Intelligent Marine and Aerial Vehicles: Theory and Applications
Unmanned marine vehicles (UMVs) is a collective term commonly used to describe autonomous underwater vehicles, remotely operated vehicles, semi-submersibles, and unmanned surface craft. UMVs are heavily used in the military, civilian, and scientific communities for undertaking designated missions whilst either operating autonomously and/or in co-operation with other types of vehicles. Advanced marine vehicles are increasing their capabilities and the degree of autonomy more and more in order to perform more sophisticated maritime missions. Remotely operated vehicles are no longer cost-effective since they are limited by economic support costs, and the presence and skills of the human operator. Alternatively, autonomous surface and underwater vehicles have the potential to operate with greatly reduced overhead costs and level of operator intervention.
An unmanned aerial vehicle (UAV), commonly known as a drone, is an aircraft without a human pilot aboard. UAVs are a component of an unmanned aircraft system (UAS); these include a UAV, a ground-based controller, and a system of communications between the two. Compared to manned aircraft, UAVs were originally used for missions too “dull, dirty or dangerous” for humans. While they originated mostly in military applications, their use is rapidly expanding to commercial, scientific, recreational, agricultural, and other applications such as policing, peacekeeping and surveillance, product deliveries, aerial photography, agriculture, smuggling, and drone racing. Civilian UAVs now vastly outnumber military UAVs, with estimates of over a million sold by 2015, so they can be seen as an early commercial application of Autonomous Things, to be followed by the autonomous car and home robots.

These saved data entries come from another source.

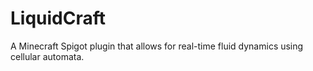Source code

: # LiquidCraft
A Minecraft Spigot plugin that allows for real-time fluid dynamics using cellular automata.

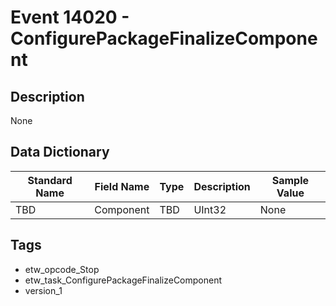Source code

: # Event 14020 - ConfigurePackageFinalizeComponent

## Description
None

## Data Dictionary
|Standard Name|Field Name|Type|Description|Sample Value|
|---|---|---|---|---|
|TBD|Component|TBD|UInt32|None|None|

## Tags
* etw_opcode_Stop
* etw_task_ConfigurePackageFinalizeComponent
* version_1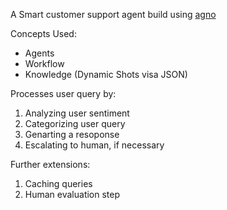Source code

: A Smart customer support agent build using [agno](https://github.com/agno-agi/agno)

Concepts Used:
- Agents
- Workflow
- Knowledge (Dynamic Shots visa JSON) 

Processes user query by:

1. Analyzing user sentiment
2. Categorizing user query
3. Genarting a resoponse
4. Escalating to human, if necessary

Further extensions:
1. Caching queries
2. Human evaluation step
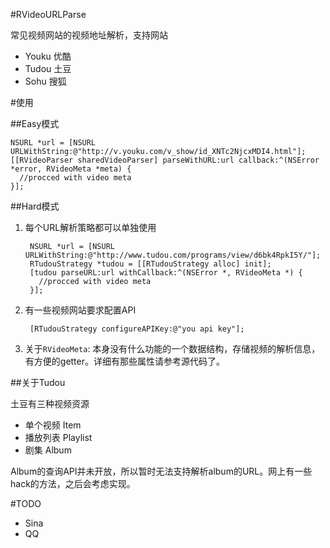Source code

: #RVideoURLParse

常见视频网站的视频地址解析，支持网站

* Youku 优酷
* Tudou 土豆
* Sohu 搜狐


#使用

##Easy模式

    NSURL *url = [NSURL URLWithString:@"http://v.youku.com/v_show/id_XNTc2NjcxMDI4.html"];
    [[RVideoParser sharedVideoParser] parseWithURL:url callback:^(NSError *error, RVideoMeta *meta) {
      //procced with video meta
    }];

##Hard模式

1. 每个URL解析策略都可以单独使用

        NSURL *url = [NSURL URLWithString:@"http://www.tudou.com/programs/view/d6bk4RpkI5Y/"];
        RTudouStrategy *tudou = [[RTudouStrategy alloc] init];
        [tudou parseURL:url withCallback:^(NSError *, RVideoMeta *) {
          //procced with video meta
        }];

2. 有一些视频网站要求配置API

        [RTudouStrategy configureAPIKey:@"you api key"];

3. 关于`RVideoMeta`: 本身没有什么功能的一个数据结构，存储视频的解析信息，有方便的getter。详细有那些属性请参考源代码了。


##关于Tudou

土豆有三种视频资源

* 单个视频 Item
* 播放列表 Playlist
* 剧集 Album

Album的查询API并未开放，所以暂时无法支持解析album的URL。网上有一些hack的方法，之后会考虑实现。

#TODO

* Sina
* QQ
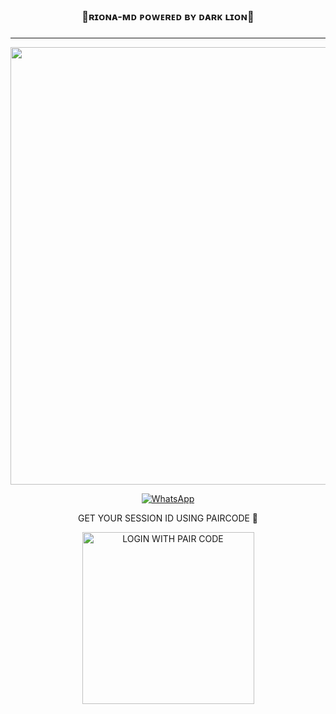 <div align="center">
	<h3>💃ʀɪᴏɴᴀ-ᴍᴅ ᴘᴏᴡᴇʀᴇᴅ ʙʏ ᴅᴀʀᴋ ʟɪᴏɴ💃<h3></h3>

***

  <p align="center">
<a href="https://github.com/ch4mi-LK/RIONA-MD-TESTING/new/main">
    <img src="https://i.ibb.co/mFL4JNb/RIONA.jpg"  width="700px">
</a><p align="center">

  <a aria-label="WhatsApp Supported Channel" href="https://whatsapp.com/channel/0029Vazgd9F6WaKffmdKQH2A" target="_blank">
    <img alt="WhatsApp" src="https://img.shields.io/badge/Join Channel-25D366?style=for-the-badge&logo=WhatsApp&logoColor=white" />
  </a>

GET YOUR SESSION ID USING PAIRCODE 💃

<a href="https://okay-tuesday-ch4mi-1-f41e39cf.koyeb.app///pair"><img src="https://img.shields.io/badge/LOGIN%20WITH-PAIR%20CODE-black" alt="LOGIN WITH PAIR CODE" width="275"></a>

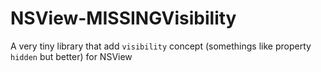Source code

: # NSView-MISSINGVisibility
A very tiny library that add `visibility` concept (somethings like property `hidden` but better) for NSView
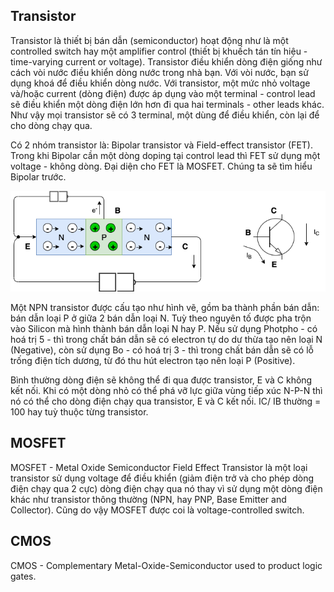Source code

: ## Transistor

Transistor là thiết bị bán dẫn (semiconductor) hoạt động như là một controlled switch hay một amplifier control (thiết bị khuếch tán tín hiệu - time-varying current or voltage). Transistor điều khiển dòng điện giống như cách vòi nước điều khiển dòng nước trong nhà bạn. Với vòi nước, bạn sử dụng khoá để điều khiển dòng nước. Với transistor, một mức nhỏ voltage và/hoặc current (dòng điện) được áp dụng vào một terminal - control lead sẽ điều khiển một dòng điện lớn hơn đi qua hai terminals - other leads khác. Như vậy mọi transistor sẽ có 3 terminal, một dùng để điều khiển, còn lại để cho dòng chạy qua.

Có 2 nhóm transistor là: Bipolar transistor và Field-effect transistor (FET). Trong khi Bipolar cần một dòng doping tại control lead thì FET sử dụng một voltage - không dòng. Đại diện cho FET là MOSFET. Chúng ta sẽ tìm hiểu Bipolar trước.

![bipolar_npn](img/bipolar_npn.png)

Một NPN transistor được cấu tạo như hình vẽ, gồm ba thành phần bán dẫn: bán dẫn loại P ở giữa 2 bán dẫn loại N. Tuỳ theo nguyên tố được pha trộn vào Silicon mà hình thành bán dẫn loại N hay P. Nếu sử dụng Photpho - có hoá trị 5 - thì trong chất bán dẫn sẽ có electron tự do dư thừa tạo nên loại N (Negative), còn sử dụng Bo - có hoá trị 3 - thì trong chất bán dẫn sẽ có lỗ trống điện tích dương, từ đó thu hút electron tạo nên loại P (Positive).

Bình thường dòng điện sẽ không thể đi qua được transistor, E và C không kết nối. Khi có một dòng nhỏ có thể phá vỡ lực giữa vùng tiếp xúc N-P-N thì nó có thể cho dòng điện chạy qua transistor, E và C kết nối. IC/ IB thường = 100 hay tuỳ thuộc từng transistor.

## MOSFET

MOSFET - Metal Oxide Semiconductor Field Effect Transistor là một loại transistor sử dụng voltage để điều khiển (giảm điện trở và cho phép dòng điện chạy qua 2 cực) dòng điện chạy qua nó thay vì sử dụng một dòng điện khác như transistor thông thường (NPN, hay PNP, Base Emitter and Collector). Cũng do vậy MOSFET được coi là voltage-controlled switch.

## CMOS

CMOS - Complementary Metal-Oxide-Semiconductor used to product logic gates. 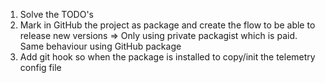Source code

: 1. Solve the TODO's
2. Mark in GitHub the project as package and create the flow to be able to release new versions  => Only using private packagist which is paid. Same behaviour using GitHub package
3. Add git hook so when the package is installed to copy/init the telemetry config file

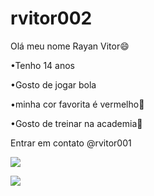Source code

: # rvitor002
Olá meu nome Rayan Vitor😄

•Tenho 14 anos

•Gosto de jogar bola

•minha cor favorita é vermelho🔴

•Gosto de treinar na academia💪

Entrar em contato 
@rvitor001


![](https://tenor.com/pt-BR/view/d4c-jojo-steel-ball-run-jjba-funny-valentine-gif-26060924)

![](https://tenor.com/pt-BR/view/d4c-gif-27401784)
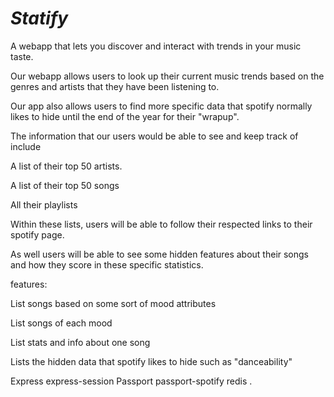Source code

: # *Statify*

A webapp that lets you discover and interact with trends in your music taste. 

Our webapp allows users to look up their current music trends based on the genres and artists that they have been listening to. 

Our app also allows users to find more specific data that spotify normally likes to hide until the end of the year for their "wrapup".

The information that our users would be able to see and keep track of include

A list of their top 50 artists.

A list of their top 50 songs

All their playlists

Within these lists, users will be able to follow their respected links to their spotify page.

As well users will be able to see some hidden features about their songs and how they score in these specific statistics. 

features:

List songs based on some sort of mood attributes

List songs of each mood 

List stats and info about one song

Lists the hidden data that spotify likes to hide such as "danceability"



Express
express-session
Passport
passport-spotify
redis
.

Nowadays, UMVs and UAVs are playing an increasingly important role in both controlling community and engineering applications. For example, UMVs and UAVs provide more efficient ways to execute various challenging tasks. However, these systems are usually featured with dynamics coupling, actuator saturation, underactuated structure, time-varying disturbance, etc., thereby resulting in great challenges and difficulties in system analysis and controller design. Recently, by employing intelligent approaches, advanced control methodologies for unmanned systems have been rapidly developed. Note that the dynamic environment is usually changing and the unmanned systems must adapt themselves accordingly. In this context, on one hand, more efforts should be focused on the methodology of the learning system. For example, fast adaptation and self-organizing capability are essentially required. On the other hand, advanced analysis tools should be deployed to enhance the control performance. Towards this end, human-like intelligence should be integrated tightly with nonlinear design for complex control tasks of autonomous systems.
The main objective of this edited book is to address various challenges and issues pertinent to the intelligent control of UMVs and UAVs.